Originally Posted by
new_in_c++
i'm programming win32, and i noticed that every function has got an ANSI version (for example CreateWindowA), and a wide character version (CreateWindowW in this case). Can i use the ANSI versions freely, without any data loss?
Not if you're processing unicode text you can't.
The unicode (Wide) versions of windows api calls are selected automatically when you use ...
... at the top of your source pages. It has to be the first line.
From there on you use WCHAR (PWCHAR, LPCWCHAR, etc) types instead of CHAR types.

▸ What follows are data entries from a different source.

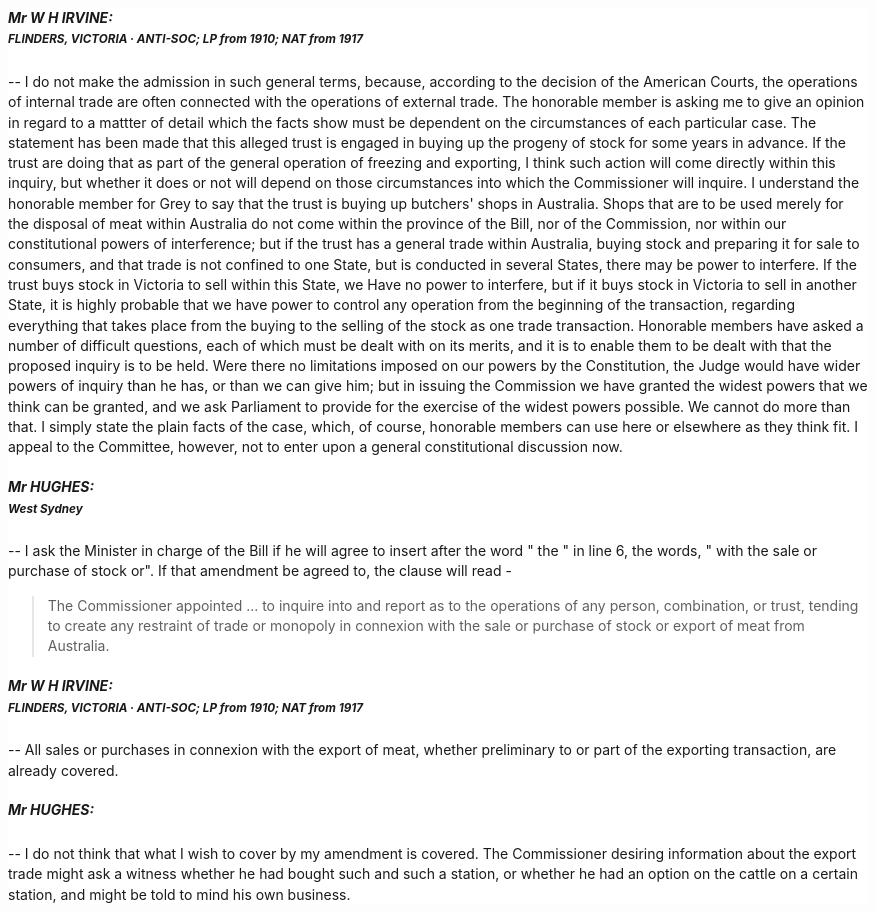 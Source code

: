 ##### Mr W H IRVINE:<br><small class="text-muted">FLINDERS, VICTORIA &middot; ANTI-SOC; LP from 1910; NAT from 1917</small>

-- I do not make the admission in such general terms, because, according to the decision of the American Courts, the operations of internal trade are often connected with the operations of external trade. The honorable member is asking me to give an opinion in regard to a mattter of detail which the facts show must be dependent on the circumstances of each particular case. The statement has been made that this alleged trust is engaged in buying up the progeny of stock for some years in advance. If the trust are doing that as part of the general operation of freezing and exporting, I think such action will come directly within this inquiry, but whether it does or not will depend on those circumstances into which the Commissioner will inquire. I understand the honorable member for Grey to say that the trust is buying up butchers' shops in Australia. Shops that are to be used merely for the disposal of meat within Australia do not come within the province of the Bill, nor of the Commission, nor within our constitutional powers of interference; but if the trust has a general trade within Australia, buying stock and preparing it for sale to consumers, and that trade is not confined to one State, but is conducted in several States, there may be power to interfere. If the trust buys stock in Victoria to sell within this State, we Have no power to interfere, but if it buys stock in Victoria to sell in another State, it is highly probable that we have power to control any operation from the beginning of the transaction, regarding everything that takes place from the buying to the selling of the stock as one trade transaction. Honorable members have asked a number of difficult questions, each of which must be dealt with on its merits, and it is to enable them to be dealt with that the proposed inquiry is to be held. Were there no limitations imposed on our powers by the Constitution, the Judge would have wider powers of inquiry than he has, or than we can give him; but in issuing the Commission we have granted the widest powers that we think can be granted, and we ask Parliament to provide for the exercise of the widest powers possible. We cannot do more than that. I simply state the plain facts of the case, which, of course, honorable members can use here or elsewhere as they think fit. I appeal to the Committee, however, not to enter upon a general constitutional discussion now. 

##### Mr HUGHES:<br><small class="text-muted">West Sydney</small>

-- I ask the Minister in charge of the Bill if he will agree to insert after the word " the " in line 6, the words, " with the sale or purchase of stock or". If that amendment be agreed to, the clause will read - 

  >The Commissioner appointed ... to inquire into and report as to the operations of any person, combination, or trust, tending to create any restraint of trade or monopoly in connexion with the sale or purchase of stock or export of meat from Australia. 

##### Mr W H IRVINE:<br><small class="text-muted">FLINDERS, VICTORIA &middot; ANTI-SOC; LP from 1910; NAT from 1917</small>

-- All sales or purchases in connexion with the export of meat, whether preliminary to or part of the exporting transaction, are already covered. 

##### Mr HUGHES:

-- I do not think that what I wish to cover by my amendment is covered. The Commissioner desiring information about the export trade might ask a witness whether he had bought such and such a station, or whether he had an option on the cattle on a certain station, and might be told to mind his own business. 
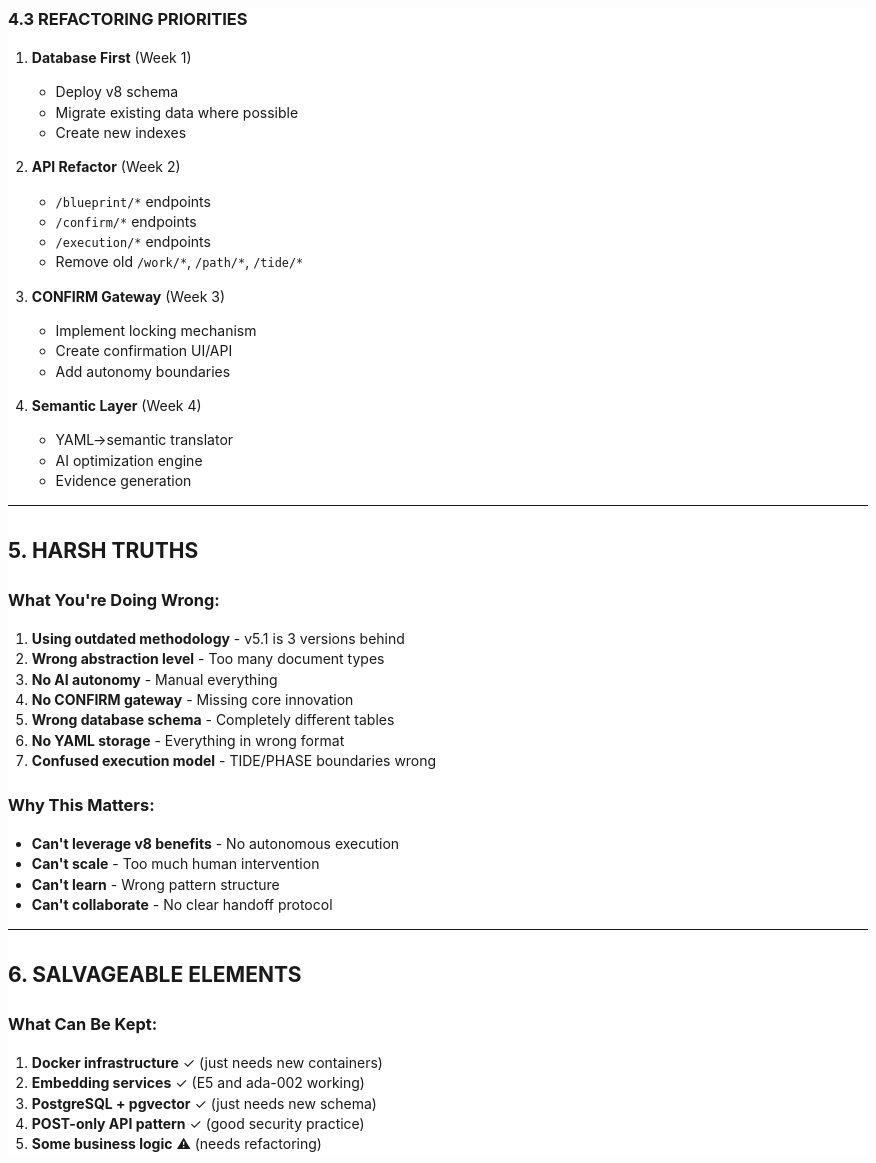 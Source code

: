### 4.3 REFACTORING PRIORITIES

1. **Database First** (Week 1)
   - Deploy v8 schema
   - Migrate existing data where possible
   - Create new indexes

2. **API Refactor** (Week 2)
   - `/blueprint/*` endpoints
   - `/confirm/*` endpoints  
   - `/execution/*` endpoints
   - Remove old `/work/*`, `/path/*`, `/tide/*`

3. **CONFIRM Gateway** (Week 3)
   - Implement locking mechanism
   - Create confirmation UI/API
   - Add autonomy boundaries

4. **Semantic Layer** (Week 4)
   - YAML→semantic translator
   - AI optimization engine
   - Evidence generation

---

## 5. HARSH TRUTHS

### What You're Doing Wrong:

1. **Using outdated methodology** - v5.1 is 3 versions behind
2. **Wrong abstraction level** - Too many document types
3. **No AI autonomy** - Manual everything
4. **No CONFIRM gateway** - Missing core innovation
5. **Wrong database schema** - Completely different tables
6. **No YAML storage** - Everything in wrong format
7. **Confused execution model** - TIDE/PHASE boundaries wrong

### Why This Matters:

- **Can't leverage v8 benefits** - No autonomous execution
- **Can't scale** - Too much human intervention
- **Can't learn** - Wrong pattern structure
- **Can't collaborate** - No clear handoff protocol

---

## 6. SALVAGEABLE ELEMENTS

### What Can Be Kept:

1. **Docker infrastructure** ✓ (just needs new containers)
2. **Embedding services** ✓ (E5 and ada-002 working)
3. **PostgreSQL + pgvector** ✓ (just needs new schema)
4. **POST-only API pattern** ✓ (good security practice)
5. **Some business logic** ⚠️ (needs refactoring)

Alternatively you can use the TCHAR types throughout and they will autoswitch with the UNICODE define as well... In C or C++ you need to use the wcs version of all string functions.

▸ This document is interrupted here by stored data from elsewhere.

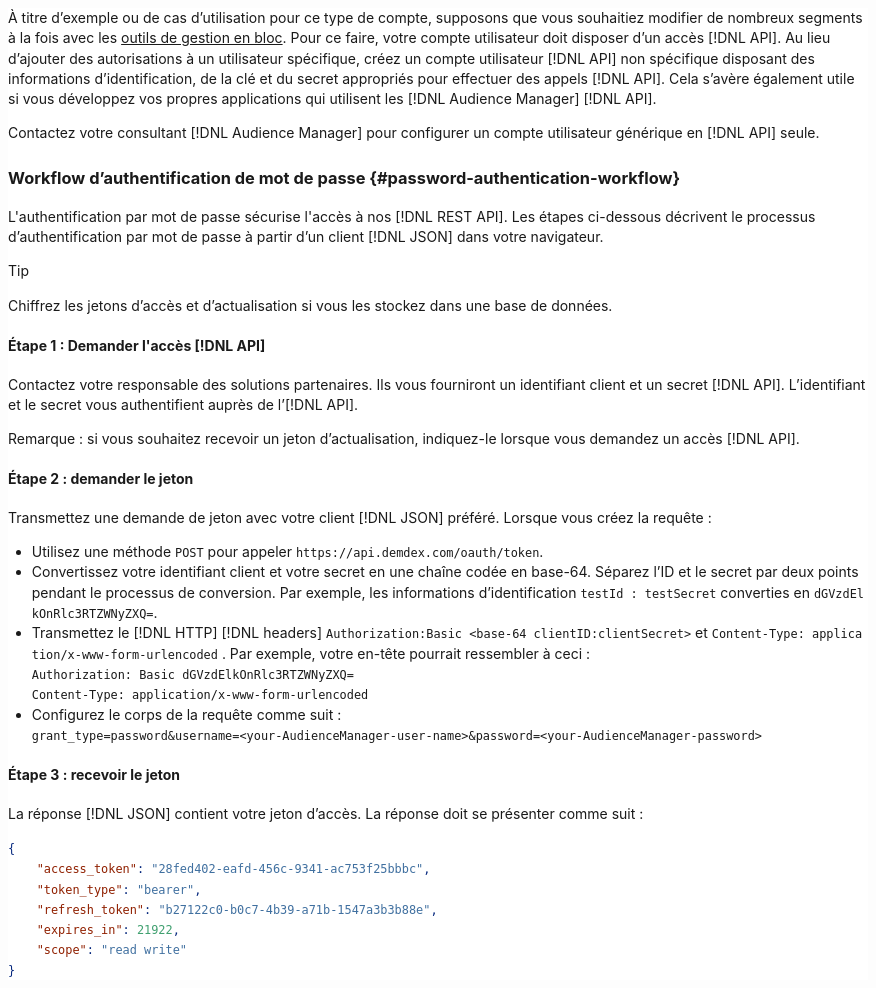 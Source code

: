 À titre d’exemple ou de cas d’utilisation pour ce type de compte, supposons que vous souhaitiez modifier de nombreux segments à la fois avec les [outils de gestion en bloc](../../reference/bulk-management-tools/bulk-management-intro.md). Pour ce faire, votre compte utilisateur doit disposer d’un accès [!DNL API]. Au lieu d’ajouter des autorisations à un utilisateur spécifique, créez un compte utilisateur [!DNL API] non spécifique disposant des informations d’identification, de la clé et du secret appropriés pour effectuer des appels [!DNL API]. Cela s’avère également utile si vous développez vos propres applications qui utilisent les [!DNL Audience Manager] [!DNL API].

Contactez votre consultant [!DNL Audience Manager] pour configurer un compte utilisateur générique en [!DNL API] seule.

### Workflow d’authentification de mot de passe {#password-authentication-workflow}

L&#39;authentification par mot de passe sécurise l&#39;accès à nos [!DNL REST API]. Les étapes ci-dessous décrivent le processus d’authentification par mot de passe à partir d’un client [!DNL JSON] dans votre navigateur.

>[!TIP]
>
>Chiffrez les jetons d’accès et d’actualisation si vous les stockez dans une base de données.

#### Étape 1 : Demander l&#39;accès [!DNL API]

Contactez votre responsable des solutions partenaires. Ils vous fourniront un identifiant client et un secret [!DNL API]. L’identifiant et le secret vous authentifient auprès de l’[!DNL API].

Remarque : si vous souhaitez recevoir un jeton d’actualisation, indiquez-le lorsque vous demandez un accès [!DNL API].

#### Étape 2 : demander le jeton

Transmettez une demande de jeton avec votre client [!DNL JSON] préféré. Lorsque vous créez la requête :

* Utilisez une méthode `POST` pour appeler `https://api.demdex.com/oauth/token`.
* Convertissez votre identifiant client et votre secret en une chaîne codée en base-64. Séparez l’ID et le secret par deux points pendant le processus de conversion. Par exemple, les informations d’identification `testId : testSecret` converties en `dGVzdElkOnRlc3RTZWNyZXQ=`.
* Transmettez le [!DNL HTTP] [!DNL headers] `Authorization:Basic <base-64 clientID:clientSecret>` et `Content-Type: application/x-www-form-urlencoded` . Par exemple, votre en-tête pourrait ressembler à ceci : <br/>`Authorization: Basic dGVzdElkOnRlc3RTZWNyZXQ=` <br/>`Content-Type: application/x-www-form-urlencoded`
* Configurez le corps de la requête comme suit :
  <br/> `grant_type=password&username=<your-AudienceManager-user-name>&password=<your-AudienceManager-password>`

#### Étape 3 : recevoir le jeton

La réponse [!DNL JSON] contient votre jeton d’accès. La réponse doit se présenter comme suit :

```json
{
    "access_token": "28fed402-eafd-456c-9341-ac753f25bbbc",
    "token_type": "bearer",
    "refresh_token": "b27122c0-b0c7-4b39-a71b-1547a3b3b88e",
    "expires_in": 21922,
    "scope": "read write"
}
```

But unicode is far from simple, in fact it's a royal pain in the backside...
Unicode is not 1 thing... there are at least 5 major variations UTF8, UTF16le, UTF16be, UTF32le and UTF32be... The numbers signify the character size, le means "Little Endian" which is most Windows systems, be means "Big Endian" which pretty much means "everyone else". So not only do you have to convert character sizes, you end up re-ordering the bytes inside each character as well.
Lots and lots to read up on... HERE
Theoretically unicode text files are supposed to have a Byte Order Message (BOM) at the beginning to make identifying the file content easier. But it's not always there so you are stuck having to "discover" the file's content.
Windows, up to 7 is internally UTF16le.
You will need to manually reverse the byte order in each character for UTF16be.
Windows provides the APIs you need for converting to and from UTF8, which is the current internet standard in MultiByteToWideChar() and WideCharToMultiByte()
UTF32 is not directly supported but there are convernstion libraries becoming available.
I read somewhere that Unicode works faster, is it true?
Given that, this is what it takes to open a "plain text" playlist file in a unicode world, I'll let you decide...
Code:
// open and translate playlist
BOOL M3UOpen(PWCHAR FileName)
{ PBYTE rf; // raw file data
DWORD br; // bytes read
// load the raw file
{ HANDLE pl; // playlist file handle
DWORD fs; // file size
// get path to file
wcsncpy(FilePath,FileName,MAX_PATH);
PathRemoveFileSpec(FilePath);
wcscat(FilePath,L"\\");
// open the file
pl = CreateFile(FileName,GENERIC_READ,0,NULL,OPEN_EXISTING,FILE_ATTRIBUTE_NORMAL,NULL);
if (pl == INVALID_HANDLE_VALUE)
Exception(GetLastError());
fs = GetFileSize(pl,NULL);
rf = calloc(fs + 2, sizeof(BYTE));
if (! ReadFile(pl, rf, fs, &br, NULL))
Exception(GetLastError());
CloseHandle(pl);
if (br != fs)
Exception(0xE00640007); }
try
{ DWORD bom = *(DWORD*)rf;
if ((bom == 0x0000FEFF) || (bom == 0xFFFE0000)) // utf32le bom
Exception(0xE0640002); // utf32be bom
else if ((bom & 0xFFFF) == 0xFFFE) // utf16be bom
{ FlipEndian(rf,br);
CopyWchar((PWCHAR) rf + 1); }
else if ((bom & 0xFFFF) == 0xFEFF) // utf16le bom
CopyWchar((PWCHAR) rf + 1);
else if ((bom & 0xFFFFFF) == 0xBFBBEF) // utf8 bom
CopyMByte(rf + 3, br - 3);
else // no known bom, probe the file
{ if (! memchr(rf, 0x00, br)) // 8 bit text has no nulls
CopyMByte(rf,br); // ansi / utf8 no bom
else
{ PBYTE lf = memchr(rf,0x0A,br); // lf is always present as 1 byte.
if (!lf)
Exception(0xE0640003);
if ((!(*(DWORD*)(lf - 3) & 0x00FFFFFF)) || //utf32be no bom
(!(*(DWORD*)lf & 0xFFFFFF00))) //utf32le no bom
Exception(0xE0640002);
if ((lf - rf) & 1) // big endian? (lf at odd offset)
FlipEndian(rf,br); // utf16be no bom
CopyWchar((PWCHAR) rf); } } } // utf16le no bom
finally
{ free(rf); }
return 1; }
The real annoyance is that unless you are writing strictly for personal use in english, you are almost forced to use unicode.